Scaling the Bitcoin network
Since the Bitcoin Roundtable Consensus in Hong Kong held in February 2016, a lot of Bitcoin users, miners, companies, and investors have demanded for the increase of the Bitcoin block size.
Miners and companies that participated in the Hong Kong conference opted to increase the Bitcoin block size by 2MB by the end of July. This agreement was verified and accepted by Bitcoin Core developers, who failed to deliver the hard fork by the agreed time period.
However, as the Bitcoin Core development team began to integrate various innovative scaling solutions like segregated witness, the community seemed to develop more trust in the practical works of the developers, acknowledging their commitment in scaling the Bitcoin network.
Over time, more start ups and miners expressed their support towards the Bitcoin Core development team, complicating the stance of the Bitcoin community in the block size debate.
Learning the opinion of the Bitcoin community
To evaluate where the majority of the Bitcoin community members and users stand in the argument, Coin Dance released their conclusive data on the survey they had conducted.
The official results showed that about 64.28% of the Bitcoin community are in support of the increase in Bitcoin block size. 47.64% of the voters were from /r/btc (pro- hard fork) and 49.79% of the voters came from /r/bitcoin (pro-Bitcoin Core).
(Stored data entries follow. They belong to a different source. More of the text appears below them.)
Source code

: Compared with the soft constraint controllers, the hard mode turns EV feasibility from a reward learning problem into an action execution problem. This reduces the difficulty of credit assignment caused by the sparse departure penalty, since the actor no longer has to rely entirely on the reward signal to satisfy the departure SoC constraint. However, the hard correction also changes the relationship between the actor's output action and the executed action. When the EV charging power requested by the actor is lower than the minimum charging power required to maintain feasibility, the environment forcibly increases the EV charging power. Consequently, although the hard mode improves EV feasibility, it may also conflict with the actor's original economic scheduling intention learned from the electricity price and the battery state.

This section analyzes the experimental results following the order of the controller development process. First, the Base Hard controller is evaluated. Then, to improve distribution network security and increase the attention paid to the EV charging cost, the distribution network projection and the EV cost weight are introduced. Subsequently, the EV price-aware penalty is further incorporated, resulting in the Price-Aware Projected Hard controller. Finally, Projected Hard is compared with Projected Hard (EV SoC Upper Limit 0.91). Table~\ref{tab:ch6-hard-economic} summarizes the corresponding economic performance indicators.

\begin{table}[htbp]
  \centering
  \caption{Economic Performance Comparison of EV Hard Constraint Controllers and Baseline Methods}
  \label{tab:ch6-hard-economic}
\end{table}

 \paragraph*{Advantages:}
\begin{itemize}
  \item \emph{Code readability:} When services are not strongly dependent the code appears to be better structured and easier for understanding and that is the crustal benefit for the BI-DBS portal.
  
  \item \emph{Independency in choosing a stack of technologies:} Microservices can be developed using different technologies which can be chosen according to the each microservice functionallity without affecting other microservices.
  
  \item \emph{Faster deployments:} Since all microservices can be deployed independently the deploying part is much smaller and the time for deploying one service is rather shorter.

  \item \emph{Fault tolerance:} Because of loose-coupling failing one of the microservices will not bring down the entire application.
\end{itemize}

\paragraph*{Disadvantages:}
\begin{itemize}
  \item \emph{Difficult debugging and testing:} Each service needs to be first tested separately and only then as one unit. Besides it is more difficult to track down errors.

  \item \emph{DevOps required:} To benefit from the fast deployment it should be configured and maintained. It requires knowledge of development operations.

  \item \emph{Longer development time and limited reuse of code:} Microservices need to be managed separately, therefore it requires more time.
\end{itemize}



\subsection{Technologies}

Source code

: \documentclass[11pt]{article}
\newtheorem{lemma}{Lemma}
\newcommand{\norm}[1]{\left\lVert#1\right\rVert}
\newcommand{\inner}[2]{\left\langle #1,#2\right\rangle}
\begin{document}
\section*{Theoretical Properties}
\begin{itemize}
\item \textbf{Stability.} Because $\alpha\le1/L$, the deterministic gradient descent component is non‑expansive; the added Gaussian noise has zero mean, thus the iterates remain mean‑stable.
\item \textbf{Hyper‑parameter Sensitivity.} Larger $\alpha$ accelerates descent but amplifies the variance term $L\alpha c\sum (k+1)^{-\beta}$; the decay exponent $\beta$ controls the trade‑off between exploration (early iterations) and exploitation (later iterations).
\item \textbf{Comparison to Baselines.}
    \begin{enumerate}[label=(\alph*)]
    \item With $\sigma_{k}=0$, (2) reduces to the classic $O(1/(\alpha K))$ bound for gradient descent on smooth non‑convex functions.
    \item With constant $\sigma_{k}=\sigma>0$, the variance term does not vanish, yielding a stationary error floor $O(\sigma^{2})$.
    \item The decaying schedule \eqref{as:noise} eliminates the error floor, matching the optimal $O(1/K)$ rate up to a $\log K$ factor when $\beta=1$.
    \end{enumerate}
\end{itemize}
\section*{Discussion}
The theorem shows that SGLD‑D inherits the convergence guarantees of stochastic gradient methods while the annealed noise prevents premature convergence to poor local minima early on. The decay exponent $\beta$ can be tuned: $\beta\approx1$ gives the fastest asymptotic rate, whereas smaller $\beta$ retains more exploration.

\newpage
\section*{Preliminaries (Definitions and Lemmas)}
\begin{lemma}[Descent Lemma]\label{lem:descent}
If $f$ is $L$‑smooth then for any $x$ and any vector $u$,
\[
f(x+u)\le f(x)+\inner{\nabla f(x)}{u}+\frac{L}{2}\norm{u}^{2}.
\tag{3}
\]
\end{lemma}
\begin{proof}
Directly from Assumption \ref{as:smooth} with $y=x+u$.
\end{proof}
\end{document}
While a lot of users complained that the basis of the survey is unidentified and it can’t be used as an actual confirmation to decide where the community currently stands, Coin Dance emphasized that considering the equal distribution of voters between /r/btc and /r/bitcoin, the data collected through the survey is legitimate.
Coin Dance wrote:
“We'd just like to reaffirm that the majority of our users come from /r/bitcoin, not /r/btc. Our goal is to simply provide access to information in a way that's as inclusive as possible, nothing more.”
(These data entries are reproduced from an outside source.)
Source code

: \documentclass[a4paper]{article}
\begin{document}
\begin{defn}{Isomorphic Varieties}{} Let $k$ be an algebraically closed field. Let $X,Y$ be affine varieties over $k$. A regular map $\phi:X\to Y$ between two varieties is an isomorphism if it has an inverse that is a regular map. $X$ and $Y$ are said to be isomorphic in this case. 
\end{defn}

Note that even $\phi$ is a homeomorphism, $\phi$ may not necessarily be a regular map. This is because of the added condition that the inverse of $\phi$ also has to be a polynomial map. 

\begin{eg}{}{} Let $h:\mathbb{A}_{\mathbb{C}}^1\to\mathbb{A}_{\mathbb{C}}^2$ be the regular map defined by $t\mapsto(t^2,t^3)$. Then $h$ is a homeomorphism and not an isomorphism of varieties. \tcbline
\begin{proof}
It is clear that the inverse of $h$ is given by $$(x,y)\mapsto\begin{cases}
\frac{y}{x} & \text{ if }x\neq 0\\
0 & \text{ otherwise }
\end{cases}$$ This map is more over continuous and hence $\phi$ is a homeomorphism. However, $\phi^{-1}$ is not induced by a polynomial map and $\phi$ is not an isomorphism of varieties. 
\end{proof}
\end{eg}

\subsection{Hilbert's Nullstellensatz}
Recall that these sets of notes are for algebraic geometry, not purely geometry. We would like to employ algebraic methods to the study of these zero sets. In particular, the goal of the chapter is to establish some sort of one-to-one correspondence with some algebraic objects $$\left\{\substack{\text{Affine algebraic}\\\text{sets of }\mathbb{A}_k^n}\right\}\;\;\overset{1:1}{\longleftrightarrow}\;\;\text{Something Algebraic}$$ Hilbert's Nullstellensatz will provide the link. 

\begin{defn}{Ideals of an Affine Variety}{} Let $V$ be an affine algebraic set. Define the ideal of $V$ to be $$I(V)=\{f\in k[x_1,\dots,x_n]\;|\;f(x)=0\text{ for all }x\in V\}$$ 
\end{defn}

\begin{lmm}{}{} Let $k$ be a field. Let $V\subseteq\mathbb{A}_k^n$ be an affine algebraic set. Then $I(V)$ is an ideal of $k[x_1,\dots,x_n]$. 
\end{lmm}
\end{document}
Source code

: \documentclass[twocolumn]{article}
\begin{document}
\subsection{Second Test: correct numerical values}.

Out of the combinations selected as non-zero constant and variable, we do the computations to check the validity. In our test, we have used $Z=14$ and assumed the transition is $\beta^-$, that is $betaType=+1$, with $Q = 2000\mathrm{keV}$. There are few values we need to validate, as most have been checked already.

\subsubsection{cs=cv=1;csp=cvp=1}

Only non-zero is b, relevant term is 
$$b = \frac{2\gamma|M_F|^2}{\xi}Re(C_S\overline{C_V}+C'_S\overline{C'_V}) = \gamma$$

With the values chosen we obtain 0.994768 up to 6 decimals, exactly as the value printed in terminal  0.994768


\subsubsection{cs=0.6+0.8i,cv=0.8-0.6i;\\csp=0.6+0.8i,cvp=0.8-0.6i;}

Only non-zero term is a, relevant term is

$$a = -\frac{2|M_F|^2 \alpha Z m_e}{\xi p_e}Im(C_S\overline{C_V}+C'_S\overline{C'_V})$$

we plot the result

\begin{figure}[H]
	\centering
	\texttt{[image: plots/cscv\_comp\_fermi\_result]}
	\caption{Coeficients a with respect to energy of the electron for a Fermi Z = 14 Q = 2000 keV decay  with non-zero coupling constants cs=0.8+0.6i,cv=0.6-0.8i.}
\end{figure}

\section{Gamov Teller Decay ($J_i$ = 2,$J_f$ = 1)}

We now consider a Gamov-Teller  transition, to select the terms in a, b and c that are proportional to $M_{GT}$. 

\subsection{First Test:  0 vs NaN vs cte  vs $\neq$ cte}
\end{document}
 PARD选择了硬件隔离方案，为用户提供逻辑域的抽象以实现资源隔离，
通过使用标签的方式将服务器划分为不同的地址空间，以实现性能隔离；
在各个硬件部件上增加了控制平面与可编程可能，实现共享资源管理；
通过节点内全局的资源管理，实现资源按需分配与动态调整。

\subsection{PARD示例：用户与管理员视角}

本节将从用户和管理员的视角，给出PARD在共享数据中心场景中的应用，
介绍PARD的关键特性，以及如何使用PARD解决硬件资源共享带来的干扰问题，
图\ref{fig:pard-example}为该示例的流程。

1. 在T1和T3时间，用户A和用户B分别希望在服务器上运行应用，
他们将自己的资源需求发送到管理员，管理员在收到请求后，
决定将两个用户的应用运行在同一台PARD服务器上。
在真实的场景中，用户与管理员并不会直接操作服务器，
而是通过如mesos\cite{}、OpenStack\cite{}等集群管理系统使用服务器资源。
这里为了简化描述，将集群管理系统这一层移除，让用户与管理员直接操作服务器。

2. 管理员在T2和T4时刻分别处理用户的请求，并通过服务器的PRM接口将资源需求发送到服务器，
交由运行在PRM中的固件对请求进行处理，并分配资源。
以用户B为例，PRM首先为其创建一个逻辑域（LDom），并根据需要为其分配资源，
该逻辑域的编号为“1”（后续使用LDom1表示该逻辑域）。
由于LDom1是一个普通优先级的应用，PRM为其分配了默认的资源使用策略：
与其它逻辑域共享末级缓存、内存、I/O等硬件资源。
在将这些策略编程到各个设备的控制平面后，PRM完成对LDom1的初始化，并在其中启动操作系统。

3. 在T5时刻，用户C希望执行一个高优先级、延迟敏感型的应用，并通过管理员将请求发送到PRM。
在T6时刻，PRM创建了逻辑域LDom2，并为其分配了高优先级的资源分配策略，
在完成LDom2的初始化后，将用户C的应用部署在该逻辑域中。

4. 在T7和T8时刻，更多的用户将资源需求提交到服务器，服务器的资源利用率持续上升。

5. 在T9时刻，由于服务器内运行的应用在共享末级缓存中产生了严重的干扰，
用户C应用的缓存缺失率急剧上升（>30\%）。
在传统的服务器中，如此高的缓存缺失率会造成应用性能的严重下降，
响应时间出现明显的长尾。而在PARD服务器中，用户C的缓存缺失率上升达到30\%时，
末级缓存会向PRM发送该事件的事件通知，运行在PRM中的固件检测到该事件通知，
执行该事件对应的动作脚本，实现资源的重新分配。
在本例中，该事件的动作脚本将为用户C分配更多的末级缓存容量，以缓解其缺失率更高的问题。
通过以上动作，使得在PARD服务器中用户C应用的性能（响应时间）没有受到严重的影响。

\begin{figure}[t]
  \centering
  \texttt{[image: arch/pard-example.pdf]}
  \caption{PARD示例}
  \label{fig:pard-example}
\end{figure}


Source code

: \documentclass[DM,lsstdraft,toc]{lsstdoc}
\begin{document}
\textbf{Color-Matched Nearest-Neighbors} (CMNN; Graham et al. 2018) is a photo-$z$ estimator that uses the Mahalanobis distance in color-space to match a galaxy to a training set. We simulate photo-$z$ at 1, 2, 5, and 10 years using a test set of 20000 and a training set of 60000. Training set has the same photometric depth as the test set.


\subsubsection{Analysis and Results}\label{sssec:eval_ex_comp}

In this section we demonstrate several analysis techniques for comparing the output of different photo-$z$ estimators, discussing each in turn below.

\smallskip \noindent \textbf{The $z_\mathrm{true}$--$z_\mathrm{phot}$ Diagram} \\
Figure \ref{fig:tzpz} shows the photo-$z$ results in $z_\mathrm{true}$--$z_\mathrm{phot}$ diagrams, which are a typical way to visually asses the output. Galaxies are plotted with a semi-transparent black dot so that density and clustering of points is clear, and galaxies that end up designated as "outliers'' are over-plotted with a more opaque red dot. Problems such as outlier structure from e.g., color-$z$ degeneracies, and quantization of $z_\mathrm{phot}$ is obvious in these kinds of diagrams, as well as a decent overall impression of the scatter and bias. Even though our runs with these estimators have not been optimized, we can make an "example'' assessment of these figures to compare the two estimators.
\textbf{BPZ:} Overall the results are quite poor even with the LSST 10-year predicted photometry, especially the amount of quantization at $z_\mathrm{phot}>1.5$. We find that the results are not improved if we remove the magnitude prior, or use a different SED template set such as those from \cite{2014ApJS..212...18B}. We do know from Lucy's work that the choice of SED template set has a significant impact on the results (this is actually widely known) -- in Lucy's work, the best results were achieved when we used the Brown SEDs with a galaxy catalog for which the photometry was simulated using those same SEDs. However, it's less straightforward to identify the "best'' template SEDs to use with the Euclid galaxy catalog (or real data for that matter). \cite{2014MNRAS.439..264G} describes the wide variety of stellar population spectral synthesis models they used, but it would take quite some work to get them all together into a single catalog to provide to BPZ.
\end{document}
Size matters, and the bigger the better
In response to the Coin Dance survey and data, Roger Ver tells Cointelegraph:
“Before Bitcoin, I had 15 years of experience scaling enterprise network infrastructure around the world as CEO of MemoryDealers.com, asking how big blocks should become in the future sounds just as silly to me as asking how big hard drives should become, or how fast internet connections should become.”
He further emphasized that there is no technological reason behind maintaining the Bitcoin block size at 1 megabyte.
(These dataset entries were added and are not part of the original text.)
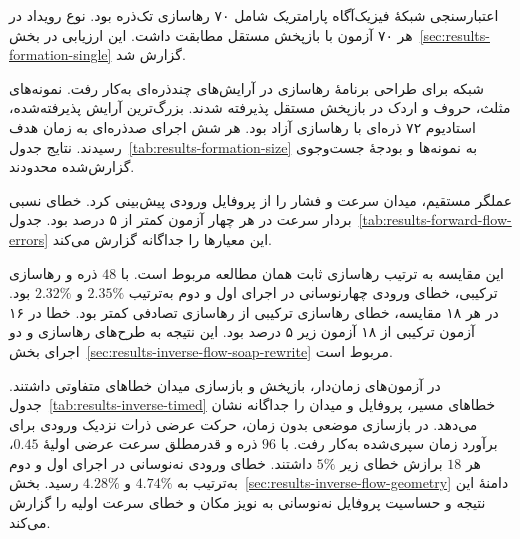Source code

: \label{ch:conclusions}


اعتبارسنجی شبکهٔ فیزیک‌آگاه پارامتریک شامل ۷۰ رهاسازی تک‌ذره بود.
نوع رویداد در هر ۷۰ آزمون با بازپخش مستقل مطابقت داشت.
این ارزیابی در بخش~\ref{sec:results-formation-single} گزارش شد.

شبکه برای طراحی برنامهٔ رهاسازی در آرایش‌های چندذره‌ای به‌کار رفت.
نمونه‌های مثلث، حروف و اردک در بازپخش مستقل پذیرفته شدند.
بزرگ‌ترین آرایش پذیرفته‌شده، استادیوم ۷۲ ذره‌ای با رهاسازی آزاد بود.
هر شش اجرای صدذره‌ای به زمان هدف رسیدند.
نتایج جدول~\ref{tab:results-formation-size} به نمونه‌ها و بودجهٔ جست‌وجوی گزارش‌شده محدودند.


عملگر مستقیم، میدان سرعت و فشار را از پروفایل ورودی پیش‌بینی کرد.
خطای نسبی بردار سرعت در هر چهار آزمون کمتر از ۵ درصد بود.
جدول~\ref{tab:results-forward-flow-errors} این معیارها را جداگانه گزارش می‌کند.

این مقایسه به ترتیب رهاسازی ثابت همان مطالعه مربوط است.
با $48$ ذره و رهاسازی ترکیبی، خطای ورودی چهارنوسانی در اجرای اول و دوم به‌ترتیب $2.35\%$ و $2.32\%$ بود.
در هر ۱۸ مقایسه، خطای رهاسازی ترکیبی از رهاسازی تصادفی کمتر بود.
خطا در ۱۶ آزمون ترکیبی از ۱۸ آزمون زیر ۵ درصد بود.
این نتیجه به طرح‌های رهاسازی و دو اجرای بخش~\ref{sec:results-inverse-flow-soap-rewrite} مربوط است.

در آزمون‌های زمان‌دار، بازپخش و بازسازی میدان خطاهای متفاوتی داشتند.
جدول~\ref{tab:results-inverse-timed} خطاهای مسیر، پروفایل و میدان را جداگانه نشان می‌دهد.
در بازسازی موضعی بدون زمان، حرکت عرضی ذرات نزدیک ورودی برای برآورد زمان سپری‌شده به‌کار رفت.
با $96$ ذره و قدرمطلق سرعت عرضی اولیهٔ $0.45$، هر $18$ برازش خطای زیر $5\%$ داشتند. خطای ورودی نه‌نوسانی در اجرای اول و دوم به‌ترتیب به $4.74\%$ و $4.28\%$ رسید.
بخش~\ref{sec:results-inverse-flow-geometry} دامنهٔ این نتیجه و حساسیت پروفایل نه‌نوسانی به نویز مکان و خطای سرعت اولیه را گزارش می‌کند.


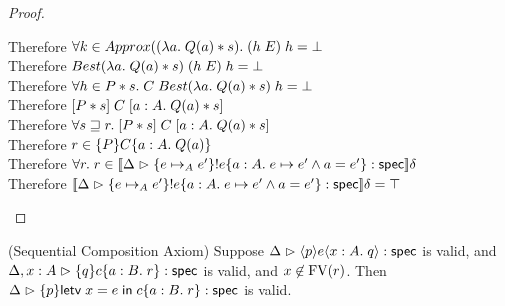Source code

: \begin{proof}
\begin{tabbedproof}
    \oooooo Therefore $\forall k \in Approx((\semfun{a}{Q(a)*s}).\; (h\;E)\;h = \bot$ \\
    \oooooo Therefore $Best(\semfun{a}{Q(a)*s})\;(h\;E)\;h = \bot$ \\
    \ooooo Therefore $\forall h \in P*s.\; C\;Best(\semfun{a}{Q(a)*s})\;h = \bot$ \\
    \ooooo Therefore $\basicspec{P*s}{C}{a:A}{Q(a)*s}$ \\
    \oooo Therefore $\forall s \sqsupseteq r.\; \basicspec{P*s}{C}{a:A}{Q(a)*s}$ \\
    \oooo Therefore $r \in \spec{P}{C}{a:A}{Q(a)}$ \\
    \ooo Therefore $\forall r.\; r \in \interp{\judgeS{\spec{e \pointsto_A e'}{!e}{a:A}{e \pointsto e' \land a = e'}}}\delta$ \\
    \ooo Therefore $\interp{\judgeS{\spec{e \pointsto_A e'}{!e}{a:A}{e \pointsto e' \land a = e'}}}\delta = \top$ \\
  \end{tabbedproof}
\end{proof}

\begin{lemma}{(Sequential Composition Axiom)}
Suppose $\judgeS{\mspec{p}{e}{x:A}{q}}$ is valid, and $\judgeS[\Delta,x:A]{\spec{q}{c}{a:B}{r}}$ is valid, and $x \not\in \FV{r}$. Then $\judgeS{\spec{p}{\letv{x}{e}{c}}{a:B}{r}}$ is valid. 
\end{lemma}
“All of those things should become as big and as fast as the technology allows. There is no technological reason today that the blocks can’t be much bigger than 1MB. Even Blockstream CEO Adam Back says as much. The current restraints are being imposed solely for social reasons.”
More importantly, Ver agrees that a hard fork should be carried out to evaluate and observe the potential effects a hard fork may bring to the Bitcoin network.
If a hard fork won’t be executed to determine the outcome and its impact on the Bitcoin network, the community will never know if a hard fork will lead to positive or negative effects.